Michigan Supreme Court ruled police officers can be videotaped when performing their public duties.
Rap concert organizers did not violate a police official’s privacy when they recorded the officer’s backstage comments and included them in a DVD, the Michigan Supreme Court ruled last week.
However, the 6-1 decision in Bowens v. Ary, Inc. was a narrow one limited to the event in question and stopped short of holding that police officers have no reasonable expectation of privacy when performing their public duties.
The March 18 ruling came as the latest step in a 10-year legal battle between rapper Dr. Dre, whose real name is Andre Young, and several Detroit officials, including City Councilman Gary Brown, who was the city’s police commander at the time of the July 2000 incident.
Brown sued Dr. Dre and the concert promoters, alleging that the recording violated the Michigan eavesdropping statute, which prohibits taping private conversations unless all parties to the conversation consent to the recording. Because Brown did not explicitly consent to the recording, the issue for the court was whether the conversation was a private one subject to the eavesdropping statute’s all-party consent requirement. Michigan courts define a private conversation as one in which a person reasonably expects to be free from casual or hostile intrusion or surveillance.
The Michigan ruling is among several recent legal challenges to citizen recordings of police conduct.

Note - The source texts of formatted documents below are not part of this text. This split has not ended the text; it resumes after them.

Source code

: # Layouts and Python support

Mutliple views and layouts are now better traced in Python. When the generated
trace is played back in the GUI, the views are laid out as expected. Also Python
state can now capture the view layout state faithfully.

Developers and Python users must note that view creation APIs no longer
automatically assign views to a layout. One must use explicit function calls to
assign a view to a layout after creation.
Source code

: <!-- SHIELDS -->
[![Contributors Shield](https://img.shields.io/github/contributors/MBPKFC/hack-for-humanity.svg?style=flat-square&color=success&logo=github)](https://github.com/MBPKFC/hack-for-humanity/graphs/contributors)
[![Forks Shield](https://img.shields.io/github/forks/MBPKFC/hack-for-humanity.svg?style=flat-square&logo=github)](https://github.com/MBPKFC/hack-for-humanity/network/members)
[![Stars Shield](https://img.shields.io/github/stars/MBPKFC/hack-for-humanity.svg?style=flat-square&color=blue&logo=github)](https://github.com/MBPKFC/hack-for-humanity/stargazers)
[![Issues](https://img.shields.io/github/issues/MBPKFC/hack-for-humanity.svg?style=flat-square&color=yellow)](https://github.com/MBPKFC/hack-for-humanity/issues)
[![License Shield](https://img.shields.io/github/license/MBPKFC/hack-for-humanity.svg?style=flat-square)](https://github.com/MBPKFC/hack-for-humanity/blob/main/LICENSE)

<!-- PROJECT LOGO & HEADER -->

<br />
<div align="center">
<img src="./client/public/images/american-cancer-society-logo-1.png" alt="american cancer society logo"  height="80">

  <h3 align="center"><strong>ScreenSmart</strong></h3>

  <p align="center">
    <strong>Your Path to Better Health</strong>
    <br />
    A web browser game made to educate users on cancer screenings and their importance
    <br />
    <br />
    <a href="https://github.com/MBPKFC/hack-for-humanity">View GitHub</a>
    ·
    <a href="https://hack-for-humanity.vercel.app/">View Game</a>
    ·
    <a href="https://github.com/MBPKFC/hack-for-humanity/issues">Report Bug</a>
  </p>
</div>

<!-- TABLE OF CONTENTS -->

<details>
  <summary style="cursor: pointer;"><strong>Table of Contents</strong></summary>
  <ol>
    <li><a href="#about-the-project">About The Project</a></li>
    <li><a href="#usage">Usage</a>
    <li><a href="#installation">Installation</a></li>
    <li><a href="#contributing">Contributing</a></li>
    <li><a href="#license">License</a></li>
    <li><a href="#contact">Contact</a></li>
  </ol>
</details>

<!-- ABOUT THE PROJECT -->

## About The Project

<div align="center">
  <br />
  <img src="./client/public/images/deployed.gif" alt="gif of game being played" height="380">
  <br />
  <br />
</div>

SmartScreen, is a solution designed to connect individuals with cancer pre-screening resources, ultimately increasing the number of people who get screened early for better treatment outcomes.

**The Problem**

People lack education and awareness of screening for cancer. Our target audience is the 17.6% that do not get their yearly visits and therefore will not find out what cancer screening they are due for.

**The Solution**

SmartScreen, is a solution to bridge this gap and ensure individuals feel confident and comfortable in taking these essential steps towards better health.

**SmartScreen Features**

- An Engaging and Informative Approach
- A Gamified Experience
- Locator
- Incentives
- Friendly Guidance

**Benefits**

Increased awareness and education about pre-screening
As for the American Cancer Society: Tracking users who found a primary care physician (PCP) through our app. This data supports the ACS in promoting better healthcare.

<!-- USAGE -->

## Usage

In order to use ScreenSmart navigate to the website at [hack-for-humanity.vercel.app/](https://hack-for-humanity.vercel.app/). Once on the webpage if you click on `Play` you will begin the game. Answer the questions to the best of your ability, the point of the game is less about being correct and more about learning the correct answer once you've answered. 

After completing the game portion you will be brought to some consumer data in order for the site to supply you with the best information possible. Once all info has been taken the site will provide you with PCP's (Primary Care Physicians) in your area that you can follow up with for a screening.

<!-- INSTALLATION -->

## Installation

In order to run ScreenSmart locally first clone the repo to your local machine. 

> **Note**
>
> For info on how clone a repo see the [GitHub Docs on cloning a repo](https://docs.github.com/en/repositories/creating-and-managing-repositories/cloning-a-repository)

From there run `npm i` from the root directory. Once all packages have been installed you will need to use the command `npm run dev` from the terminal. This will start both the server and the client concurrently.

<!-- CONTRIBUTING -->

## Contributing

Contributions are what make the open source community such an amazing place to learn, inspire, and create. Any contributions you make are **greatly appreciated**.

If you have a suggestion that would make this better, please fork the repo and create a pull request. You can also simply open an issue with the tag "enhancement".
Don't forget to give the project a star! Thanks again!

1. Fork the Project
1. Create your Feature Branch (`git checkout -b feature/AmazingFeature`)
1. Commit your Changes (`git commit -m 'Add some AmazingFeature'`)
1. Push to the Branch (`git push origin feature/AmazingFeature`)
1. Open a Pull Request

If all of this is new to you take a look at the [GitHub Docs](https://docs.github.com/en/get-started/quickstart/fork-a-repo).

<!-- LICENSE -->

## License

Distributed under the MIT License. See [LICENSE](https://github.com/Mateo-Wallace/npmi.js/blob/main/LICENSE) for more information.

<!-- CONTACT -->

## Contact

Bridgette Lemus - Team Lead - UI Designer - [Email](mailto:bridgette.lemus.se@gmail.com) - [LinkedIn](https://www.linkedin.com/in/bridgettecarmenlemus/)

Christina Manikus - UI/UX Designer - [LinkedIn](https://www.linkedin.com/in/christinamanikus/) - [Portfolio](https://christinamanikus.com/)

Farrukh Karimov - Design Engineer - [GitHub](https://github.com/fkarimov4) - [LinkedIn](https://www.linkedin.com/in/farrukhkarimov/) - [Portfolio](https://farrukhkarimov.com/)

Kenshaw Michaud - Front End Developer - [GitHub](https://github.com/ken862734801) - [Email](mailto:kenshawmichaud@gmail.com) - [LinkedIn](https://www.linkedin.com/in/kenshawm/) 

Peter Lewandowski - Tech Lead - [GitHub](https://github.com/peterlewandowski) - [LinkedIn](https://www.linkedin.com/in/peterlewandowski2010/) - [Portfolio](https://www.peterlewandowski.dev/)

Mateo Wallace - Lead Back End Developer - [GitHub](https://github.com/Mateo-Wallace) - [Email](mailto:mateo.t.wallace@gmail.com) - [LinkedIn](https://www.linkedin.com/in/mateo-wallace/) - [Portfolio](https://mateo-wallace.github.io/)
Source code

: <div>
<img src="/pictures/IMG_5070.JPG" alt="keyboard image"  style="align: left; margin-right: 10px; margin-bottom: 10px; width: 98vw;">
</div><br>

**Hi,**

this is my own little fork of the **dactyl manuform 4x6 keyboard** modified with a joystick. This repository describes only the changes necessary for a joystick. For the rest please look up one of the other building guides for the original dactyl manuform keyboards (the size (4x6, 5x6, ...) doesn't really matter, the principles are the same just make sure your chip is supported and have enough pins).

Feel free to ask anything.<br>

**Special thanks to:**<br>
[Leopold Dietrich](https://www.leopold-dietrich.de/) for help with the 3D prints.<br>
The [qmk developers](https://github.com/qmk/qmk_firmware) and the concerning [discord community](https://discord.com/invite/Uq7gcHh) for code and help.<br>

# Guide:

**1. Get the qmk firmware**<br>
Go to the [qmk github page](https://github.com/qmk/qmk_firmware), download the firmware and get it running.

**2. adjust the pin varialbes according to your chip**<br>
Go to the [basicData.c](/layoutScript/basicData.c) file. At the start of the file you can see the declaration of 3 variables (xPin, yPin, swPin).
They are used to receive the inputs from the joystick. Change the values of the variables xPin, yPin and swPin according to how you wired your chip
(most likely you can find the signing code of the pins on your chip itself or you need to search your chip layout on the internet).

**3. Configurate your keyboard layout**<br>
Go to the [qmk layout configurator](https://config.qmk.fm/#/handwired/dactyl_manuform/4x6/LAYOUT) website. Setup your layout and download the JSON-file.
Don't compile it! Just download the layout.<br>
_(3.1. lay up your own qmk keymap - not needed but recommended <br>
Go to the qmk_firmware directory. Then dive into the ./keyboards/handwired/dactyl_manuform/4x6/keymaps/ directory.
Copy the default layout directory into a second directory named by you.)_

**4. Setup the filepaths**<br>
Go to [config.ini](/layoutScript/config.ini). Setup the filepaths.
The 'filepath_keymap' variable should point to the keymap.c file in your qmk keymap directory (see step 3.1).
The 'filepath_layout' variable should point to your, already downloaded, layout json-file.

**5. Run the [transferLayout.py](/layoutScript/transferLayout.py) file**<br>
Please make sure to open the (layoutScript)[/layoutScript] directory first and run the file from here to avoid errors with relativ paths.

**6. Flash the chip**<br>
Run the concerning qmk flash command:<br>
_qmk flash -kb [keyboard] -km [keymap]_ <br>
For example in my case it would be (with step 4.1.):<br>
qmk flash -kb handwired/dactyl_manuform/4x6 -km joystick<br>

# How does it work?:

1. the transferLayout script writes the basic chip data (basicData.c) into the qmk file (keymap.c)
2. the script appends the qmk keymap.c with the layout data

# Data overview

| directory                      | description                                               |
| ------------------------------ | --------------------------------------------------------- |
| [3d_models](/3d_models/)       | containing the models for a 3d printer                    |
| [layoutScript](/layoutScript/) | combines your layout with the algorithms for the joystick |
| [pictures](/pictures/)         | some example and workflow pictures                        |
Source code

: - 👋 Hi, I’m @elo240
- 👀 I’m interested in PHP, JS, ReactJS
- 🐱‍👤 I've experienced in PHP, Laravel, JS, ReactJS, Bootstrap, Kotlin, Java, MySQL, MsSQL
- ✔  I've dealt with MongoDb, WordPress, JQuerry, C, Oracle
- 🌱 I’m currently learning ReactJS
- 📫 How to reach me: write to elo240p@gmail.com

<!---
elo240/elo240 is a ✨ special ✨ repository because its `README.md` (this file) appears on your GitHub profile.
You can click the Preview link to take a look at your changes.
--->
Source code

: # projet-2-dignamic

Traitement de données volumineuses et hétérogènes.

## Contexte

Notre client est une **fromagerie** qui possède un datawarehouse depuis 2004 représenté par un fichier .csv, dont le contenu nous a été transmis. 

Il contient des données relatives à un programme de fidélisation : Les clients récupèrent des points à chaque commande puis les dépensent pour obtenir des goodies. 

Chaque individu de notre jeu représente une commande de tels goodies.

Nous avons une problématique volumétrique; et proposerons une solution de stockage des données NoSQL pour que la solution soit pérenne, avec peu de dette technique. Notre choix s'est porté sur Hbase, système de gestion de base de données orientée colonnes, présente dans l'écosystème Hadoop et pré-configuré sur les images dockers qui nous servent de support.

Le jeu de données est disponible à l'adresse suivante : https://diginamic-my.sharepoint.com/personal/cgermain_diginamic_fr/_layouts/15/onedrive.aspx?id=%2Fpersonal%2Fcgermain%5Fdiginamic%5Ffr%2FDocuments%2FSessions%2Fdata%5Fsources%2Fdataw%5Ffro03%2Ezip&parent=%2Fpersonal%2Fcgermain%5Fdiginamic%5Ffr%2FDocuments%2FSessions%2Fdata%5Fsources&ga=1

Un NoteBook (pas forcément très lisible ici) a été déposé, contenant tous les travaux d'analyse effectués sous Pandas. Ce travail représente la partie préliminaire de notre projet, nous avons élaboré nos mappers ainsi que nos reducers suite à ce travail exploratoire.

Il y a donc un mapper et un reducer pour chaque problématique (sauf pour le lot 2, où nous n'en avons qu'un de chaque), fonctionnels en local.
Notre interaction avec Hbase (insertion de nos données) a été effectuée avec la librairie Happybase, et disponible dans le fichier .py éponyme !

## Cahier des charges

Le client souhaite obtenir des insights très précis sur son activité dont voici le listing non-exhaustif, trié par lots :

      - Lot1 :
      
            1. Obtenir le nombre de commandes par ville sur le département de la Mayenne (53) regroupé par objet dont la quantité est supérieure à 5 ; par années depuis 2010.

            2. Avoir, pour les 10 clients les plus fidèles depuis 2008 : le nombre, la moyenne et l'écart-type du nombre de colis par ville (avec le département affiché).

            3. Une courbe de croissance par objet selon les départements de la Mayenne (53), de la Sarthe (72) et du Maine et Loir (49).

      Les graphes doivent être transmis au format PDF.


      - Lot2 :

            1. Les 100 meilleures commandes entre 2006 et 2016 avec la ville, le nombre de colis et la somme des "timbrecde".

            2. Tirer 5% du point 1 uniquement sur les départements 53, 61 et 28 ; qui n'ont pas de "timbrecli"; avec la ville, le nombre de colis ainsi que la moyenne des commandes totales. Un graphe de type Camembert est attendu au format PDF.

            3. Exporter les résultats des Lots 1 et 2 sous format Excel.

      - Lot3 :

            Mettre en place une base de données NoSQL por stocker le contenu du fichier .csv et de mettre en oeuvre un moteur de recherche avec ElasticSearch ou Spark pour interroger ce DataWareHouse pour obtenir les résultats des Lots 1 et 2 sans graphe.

Last June, a federal judge in Boston denied several police officers’ motion to dismiss a civil lawsuit brought against them by a individual who alleged that the officers violated his civil rights when they arrested him for an alleged violation of Massachusetts’ wiretap statute. The man had visibly and openly used his cellular telephone to record the officers arresting a man on the Boston Common and allegedly using excessive force. In rejecting the officers’ argument that they were immune from liability because any First Amendment right that would bar arrest was not clearly established, the court in Glik v. Cunniffe stated that “in this jurisdiction, this First Amendment right publicly to record the activities of police officers on public business is clearly established.” The officers have appealed that ruling to the U.S. Court of Appeals in Boston (1st Cir.).